START Extracted data
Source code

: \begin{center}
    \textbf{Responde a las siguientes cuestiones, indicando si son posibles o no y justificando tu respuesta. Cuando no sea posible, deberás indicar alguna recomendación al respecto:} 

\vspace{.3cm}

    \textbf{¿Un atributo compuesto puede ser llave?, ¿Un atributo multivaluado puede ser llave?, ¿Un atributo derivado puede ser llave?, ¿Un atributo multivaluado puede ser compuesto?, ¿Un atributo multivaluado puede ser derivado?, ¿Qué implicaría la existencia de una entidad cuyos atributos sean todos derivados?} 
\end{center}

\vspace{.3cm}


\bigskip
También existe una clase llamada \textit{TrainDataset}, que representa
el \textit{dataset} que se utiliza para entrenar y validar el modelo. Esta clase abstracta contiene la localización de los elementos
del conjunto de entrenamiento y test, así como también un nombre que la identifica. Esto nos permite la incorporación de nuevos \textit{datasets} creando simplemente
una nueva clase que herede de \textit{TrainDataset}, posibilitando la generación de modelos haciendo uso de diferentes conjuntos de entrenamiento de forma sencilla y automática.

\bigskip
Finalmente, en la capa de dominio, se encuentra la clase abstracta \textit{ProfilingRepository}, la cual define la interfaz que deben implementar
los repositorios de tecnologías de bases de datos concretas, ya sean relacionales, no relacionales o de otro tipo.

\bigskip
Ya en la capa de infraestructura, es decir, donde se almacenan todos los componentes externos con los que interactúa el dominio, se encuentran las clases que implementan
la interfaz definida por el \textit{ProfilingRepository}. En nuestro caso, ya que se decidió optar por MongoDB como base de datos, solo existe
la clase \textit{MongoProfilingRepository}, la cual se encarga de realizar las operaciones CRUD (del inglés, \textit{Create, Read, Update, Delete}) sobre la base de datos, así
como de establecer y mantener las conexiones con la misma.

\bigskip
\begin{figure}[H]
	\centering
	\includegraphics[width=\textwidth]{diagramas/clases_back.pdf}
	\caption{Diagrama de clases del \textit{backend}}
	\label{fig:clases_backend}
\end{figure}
END Extracted data
Required work:
Word for word, write out the data.

Task response:
Source code

: \begin{center}
    \textbf{Responde a las siguientes cuestiones, indicando si son posibles o no y justificando tu respuesta. Cuando no sea posible, deberás indicar alguna recomendación al respecto:} 

\vspace{.3cm}

    \textbf{¿Un atributo compuesto puede ser llave?, ¿Un atributo multivaluado puede ser llave?, ¿Un atributo derivado puede ser llave?, ¿Un atributo multivaluado puede ser compuesto?, ¿Un atributo multivaluado puede ser derivado?, ¿Qué implicaría la existencia de una entidad cuyos atributos sean todos derivados?} 
\end{center}

\vspace{.3cm}


\bigskip
También existe una clase llamada \textit{TrainDataset}, que representa
el \textit{dataset} que se utiliza para entrenar y validar el modelo. Esta clase abstracta contiene la localización de los elementos
del conjunto de entrenamiento y test, así como también un nombre que la identifica. Esto nos permite la incorporación de nuevos \textit{datasets} creando simplemente
una nueva clase que herede de \textit{TrainDataset}, posibilitando la generación de modelos haciendo uso de diferentes conjuntos de entrenamiento de forma sencilla y automática.

\bigskip
Finalmente, en la capa de dominio, se encuentra la clase abstracta \textit{ProfilingRepository}, la cual define la interfaz que deben implementar
los repositorios de tecnologías de bases de datos concretas, ya sean relacionales, no relacionales o de otro tipo.

\bigskip
Ya en la capa de infraestructura, es decir, donde se almacenan todos los componentes externos con los que interactúa el dominio, se encuentran las clases que implementan
la interfaz definida por el \textit{ProfilingRepository}. En nuestro caso, ya que se decidió optar por MongoDB como base de datos, solo existe
la clase \textit{MongoProfilingRepository}, la cual se encarga de realizar las operaciones CRUD (del inglés, \textit{Create, Read, Update, Delete}) sobre la base de datos, así
como de establecer y mantener las conexiones con la misma.

\bigskip
\begin{figure}[H]
	\centering
	\includegraphics[width=\textwidth]{diagramas/clases_back.pdf}
	\caption{Diagrama de clases del \textit{backend}}
	\label{fig:clases_backend}
\end{figure}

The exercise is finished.